Thermal selection as a driver of marine ecological speciation

Abstract

Intraspecific genetic structure in widely distributed marine species often mirrors the boundaries between temperature-defined bioregions. This suggests that the same thermal gradients that maintain distinct species assemblages also drive the evolution of new biodiversity. Ecological speciation scenarios are often invoked to explain such patterns, but the fact that adaptation is usually only identified when phylogenetic splits are already evident makes it impossible to rule out the alternative scenario of allopatric speciation with subsequent adaptation. We integrated large-scale genomic and environmental datasets along one of the world's best-defined marine thermal gradients (the South African coastline) to test the hypothesis that incipient ecological speciation is a result of divergence linked to the thermal environment. We identified temperature-associated gene regions in a coastal fish species that is spatially homogeneous throughout several temperature-defined biogeographic regions based on selectively neutral markers. Based on these gene regions, the species is divided into geographically distinct regional populations. Importantly, the ranges of these populations are delimited by the same ecological boundaries that define distinct infraspecific genetic lineages in co-distributed marine species, and biogeographic disjunctions in species assemblages. Our results indicate that temperature-mediated selection represents an early stage of marine ecological speciation in coastal regions that lack physical dispersal barriers.

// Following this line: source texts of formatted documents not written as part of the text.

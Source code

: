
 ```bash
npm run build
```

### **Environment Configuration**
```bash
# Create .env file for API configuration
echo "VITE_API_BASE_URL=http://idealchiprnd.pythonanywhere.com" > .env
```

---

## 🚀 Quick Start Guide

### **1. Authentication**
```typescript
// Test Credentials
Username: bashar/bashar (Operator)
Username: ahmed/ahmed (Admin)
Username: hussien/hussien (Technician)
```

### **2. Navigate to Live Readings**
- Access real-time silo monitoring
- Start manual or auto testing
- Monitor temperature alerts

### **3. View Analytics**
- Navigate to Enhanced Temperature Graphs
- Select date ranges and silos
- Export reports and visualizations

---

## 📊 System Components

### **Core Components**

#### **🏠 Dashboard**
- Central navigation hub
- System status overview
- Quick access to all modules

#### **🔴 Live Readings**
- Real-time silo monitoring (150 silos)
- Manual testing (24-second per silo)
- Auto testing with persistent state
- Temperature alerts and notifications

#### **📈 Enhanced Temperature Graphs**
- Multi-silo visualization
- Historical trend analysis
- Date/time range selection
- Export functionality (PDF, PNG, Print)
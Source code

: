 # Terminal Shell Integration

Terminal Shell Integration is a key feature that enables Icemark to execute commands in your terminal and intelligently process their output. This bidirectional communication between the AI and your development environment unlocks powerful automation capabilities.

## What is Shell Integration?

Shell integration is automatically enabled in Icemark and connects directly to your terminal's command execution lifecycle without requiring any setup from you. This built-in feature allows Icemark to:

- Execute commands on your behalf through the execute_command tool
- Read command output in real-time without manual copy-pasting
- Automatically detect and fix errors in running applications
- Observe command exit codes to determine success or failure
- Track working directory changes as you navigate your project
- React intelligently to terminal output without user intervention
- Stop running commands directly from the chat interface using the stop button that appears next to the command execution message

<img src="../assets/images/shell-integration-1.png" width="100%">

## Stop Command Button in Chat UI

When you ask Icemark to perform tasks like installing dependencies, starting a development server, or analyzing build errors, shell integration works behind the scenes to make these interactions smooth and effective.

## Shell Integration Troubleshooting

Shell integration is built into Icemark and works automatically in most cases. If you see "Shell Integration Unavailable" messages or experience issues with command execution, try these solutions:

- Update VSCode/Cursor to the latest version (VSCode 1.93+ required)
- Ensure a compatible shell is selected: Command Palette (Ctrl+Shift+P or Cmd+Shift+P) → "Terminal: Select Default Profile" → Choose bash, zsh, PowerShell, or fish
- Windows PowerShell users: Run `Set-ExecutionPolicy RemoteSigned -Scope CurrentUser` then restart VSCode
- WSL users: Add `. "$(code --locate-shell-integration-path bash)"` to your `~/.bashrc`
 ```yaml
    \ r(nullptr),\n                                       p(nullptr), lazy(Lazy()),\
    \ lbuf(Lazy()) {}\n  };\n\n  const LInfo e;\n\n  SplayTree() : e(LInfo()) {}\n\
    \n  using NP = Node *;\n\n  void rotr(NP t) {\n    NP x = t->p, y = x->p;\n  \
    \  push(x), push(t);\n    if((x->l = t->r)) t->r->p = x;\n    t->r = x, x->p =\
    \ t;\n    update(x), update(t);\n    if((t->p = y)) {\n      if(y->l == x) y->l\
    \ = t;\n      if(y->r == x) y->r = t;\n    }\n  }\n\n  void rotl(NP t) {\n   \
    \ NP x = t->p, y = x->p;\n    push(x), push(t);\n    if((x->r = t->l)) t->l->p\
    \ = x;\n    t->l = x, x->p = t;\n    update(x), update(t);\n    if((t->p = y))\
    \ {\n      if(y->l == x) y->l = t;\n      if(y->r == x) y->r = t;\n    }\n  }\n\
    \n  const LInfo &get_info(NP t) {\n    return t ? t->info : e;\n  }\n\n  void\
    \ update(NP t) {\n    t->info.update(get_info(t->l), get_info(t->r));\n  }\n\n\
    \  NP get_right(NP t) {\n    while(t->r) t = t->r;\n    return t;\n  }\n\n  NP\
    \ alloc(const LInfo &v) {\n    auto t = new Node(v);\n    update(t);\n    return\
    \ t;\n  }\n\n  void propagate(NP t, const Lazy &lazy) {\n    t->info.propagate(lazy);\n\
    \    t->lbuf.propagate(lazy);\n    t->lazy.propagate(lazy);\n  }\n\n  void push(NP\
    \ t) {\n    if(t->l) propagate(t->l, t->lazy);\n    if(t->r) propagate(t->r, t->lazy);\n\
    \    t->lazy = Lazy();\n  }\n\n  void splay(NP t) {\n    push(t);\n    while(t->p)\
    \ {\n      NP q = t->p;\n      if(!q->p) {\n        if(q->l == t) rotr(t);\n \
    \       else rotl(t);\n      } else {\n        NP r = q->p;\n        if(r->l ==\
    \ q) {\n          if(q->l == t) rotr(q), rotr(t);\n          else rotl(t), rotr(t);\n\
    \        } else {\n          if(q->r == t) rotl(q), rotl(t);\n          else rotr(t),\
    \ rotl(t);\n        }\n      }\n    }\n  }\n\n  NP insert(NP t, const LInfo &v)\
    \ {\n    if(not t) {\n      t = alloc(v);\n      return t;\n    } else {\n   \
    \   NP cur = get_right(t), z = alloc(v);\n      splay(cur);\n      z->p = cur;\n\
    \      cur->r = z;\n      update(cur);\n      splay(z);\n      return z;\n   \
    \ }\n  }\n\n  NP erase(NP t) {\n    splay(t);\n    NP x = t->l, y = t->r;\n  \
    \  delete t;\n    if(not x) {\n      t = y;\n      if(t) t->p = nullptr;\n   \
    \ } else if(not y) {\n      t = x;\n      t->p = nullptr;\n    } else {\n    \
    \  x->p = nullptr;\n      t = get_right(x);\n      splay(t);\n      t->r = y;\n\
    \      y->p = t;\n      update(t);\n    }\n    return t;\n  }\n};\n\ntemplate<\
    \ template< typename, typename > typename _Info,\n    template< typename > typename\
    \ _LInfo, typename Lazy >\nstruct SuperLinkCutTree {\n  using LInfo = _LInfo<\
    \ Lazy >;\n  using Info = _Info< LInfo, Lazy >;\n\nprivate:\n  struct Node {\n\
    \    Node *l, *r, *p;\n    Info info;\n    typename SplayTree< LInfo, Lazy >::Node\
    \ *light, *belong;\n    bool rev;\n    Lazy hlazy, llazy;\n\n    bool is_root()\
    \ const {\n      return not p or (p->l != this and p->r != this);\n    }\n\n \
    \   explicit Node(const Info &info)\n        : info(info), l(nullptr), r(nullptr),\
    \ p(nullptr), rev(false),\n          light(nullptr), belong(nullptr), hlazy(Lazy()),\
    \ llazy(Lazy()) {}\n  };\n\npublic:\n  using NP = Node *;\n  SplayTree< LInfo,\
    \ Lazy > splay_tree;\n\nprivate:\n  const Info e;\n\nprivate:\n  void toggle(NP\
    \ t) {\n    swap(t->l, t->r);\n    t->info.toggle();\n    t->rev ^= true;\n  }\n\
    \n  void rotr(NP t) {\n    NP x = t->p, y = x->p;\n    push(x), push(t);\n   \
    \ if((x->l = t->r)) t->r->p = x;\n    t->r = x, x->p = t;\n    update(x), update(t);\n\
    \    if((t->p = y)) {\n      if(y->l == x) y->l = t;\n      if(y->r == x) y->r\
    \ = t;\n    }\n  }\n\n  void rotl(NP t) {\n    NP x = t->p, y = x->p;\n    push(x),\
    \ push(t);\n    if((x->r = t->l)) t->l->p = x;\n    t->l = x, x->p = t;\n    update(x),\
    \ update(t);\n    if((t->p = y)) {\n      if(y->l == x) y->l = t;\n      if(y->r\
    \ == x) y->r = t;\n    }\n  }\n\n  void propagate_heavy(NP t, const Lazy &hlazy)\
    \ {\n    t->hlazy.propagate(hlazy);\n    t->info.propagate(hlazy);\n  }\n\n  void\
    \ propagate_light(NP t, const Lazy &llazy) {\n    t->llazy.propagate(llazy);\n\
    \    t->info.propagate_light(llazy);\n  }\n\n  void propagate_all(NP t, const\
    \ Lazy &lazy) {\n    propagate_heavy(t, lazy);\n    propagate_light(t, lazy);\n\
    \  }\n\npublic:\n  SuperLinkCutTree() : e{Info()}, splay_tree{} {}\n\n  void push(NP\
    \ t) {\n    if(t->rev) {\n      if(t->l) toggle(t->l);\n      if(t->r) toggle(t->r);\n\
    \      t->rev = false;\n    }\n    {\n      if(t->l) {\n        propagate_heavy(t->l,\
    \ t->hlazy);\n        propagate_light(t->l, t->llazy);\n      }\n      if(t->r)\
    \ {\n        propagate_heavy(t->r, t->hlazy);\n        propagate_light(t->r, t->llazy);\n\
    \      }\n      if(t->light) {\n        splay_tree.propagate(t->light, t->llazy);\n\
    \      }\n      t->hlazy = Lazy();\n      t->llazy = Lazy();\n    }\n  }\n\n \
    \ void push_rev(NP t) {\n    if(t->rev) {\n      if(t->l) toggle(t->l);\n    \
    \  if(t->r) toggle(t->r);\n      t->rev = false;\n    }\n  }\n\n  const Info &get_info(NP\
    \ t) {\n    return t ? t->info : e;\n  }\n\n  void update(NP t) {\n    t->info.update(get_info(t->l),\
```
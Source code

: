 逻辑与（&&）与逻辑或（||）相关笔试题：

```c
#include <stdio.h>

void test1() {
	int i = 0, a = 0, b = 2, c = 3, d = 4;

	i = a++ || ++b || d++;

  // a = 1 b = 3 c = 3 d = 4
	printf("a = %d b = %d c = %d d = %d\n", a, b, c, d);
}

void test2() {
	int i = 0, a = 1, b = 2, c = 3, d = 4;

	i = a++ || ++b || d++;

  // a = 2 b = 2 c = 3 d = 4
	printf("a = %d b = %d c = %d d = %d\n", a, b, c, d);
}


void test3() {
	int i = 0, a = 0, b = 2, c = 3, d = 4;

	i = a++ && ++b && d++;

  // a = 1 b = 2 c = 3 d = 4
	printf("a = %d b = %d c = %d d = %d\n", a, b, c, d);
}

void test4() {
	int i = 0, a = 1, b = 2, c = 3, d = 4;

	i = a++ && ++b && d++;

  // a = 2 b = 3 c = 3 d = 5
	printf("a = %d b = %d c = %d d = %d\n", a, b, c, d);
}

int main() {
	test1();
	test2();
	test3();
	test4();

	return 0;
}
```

Keywords: adaptation; dispersal barrier; ecological speciation; marine biogeography; seascape genomics; thermal selection.

Figure 1.

Sampling sites, marine bioregions, and examples of genetic breaks in South African coastal animals; (a) a map indicating the location of sampling sites within southern Africa's temperature-defined marine bioregions; (b) maximum and minimum sea surface temperatures (SSTs) at each sampling site; these temperatures divide bioregions into two groups each (indicated by ellipses), and by themselves only partially explain the region's biogeography; (c) examples of distribution ranges (grey horizontal bars) and location of genetic breaks (black vertical bars) in coastal South African animals, arranged hierarchically. (i) Species that occur as a single phylogenetic lineage in multiple bioregions: 1, Psammogobius knysnaensis (the study species, marked with an asterisk) [7] and 2, Scutellastra longicosta [8]. (ii) Species with phylogenetically distinct sister lineages that are not distinguishable morphologically (cryptic species): 3, Callichirus kraussi [9] and 4, Palaemon peringueyi [10]. (iii) Morphologically distinguishable sister species: 5, Hymenosoma spp. [11] and 6, Tricolia spp. [12]. W, cool-temperate west coast; SW, transition zone on the southwest coast; S, warm-temperate south coast; SE, transition zone on the southeast coast; E, subtropical east coast.

Figure 2.

Population genetic structure inferred for temperature-associated loci, and reconstruction of phylogenetic relationships between individuals of Psammogobius knysnaensis from four South African marine bioregions; (a) DAPC compoplot for minimum SST data using geography as the covariate (results for alternative combinations of temperature data and covariates are shown in electronic supplementary material, figure S4); (b) corresponding consensus fastStructure barplot for four genetic clusters (K) (for comparison, barplots for K = 2–5 are shown in electronic supplementary material, figure S5); (c) MCC tree of 218 sequences from phased SNP data (same as in a and b), with location state reconstructions of ancestral nodes; and d corresponding phylogenetic tree based on mtDNA COI data [7]. In c, clear regional structure is evident, but there are possible migrants. The south coast cluster was identified as being the oldest. By contrast, there are no clear regional clades in d, and there was no evidence for any cluster being the oldest. Site numbers and abbreviations correspond to those in figure 1 and electronic supplementary material, table S1, and trees are not drawn to scale.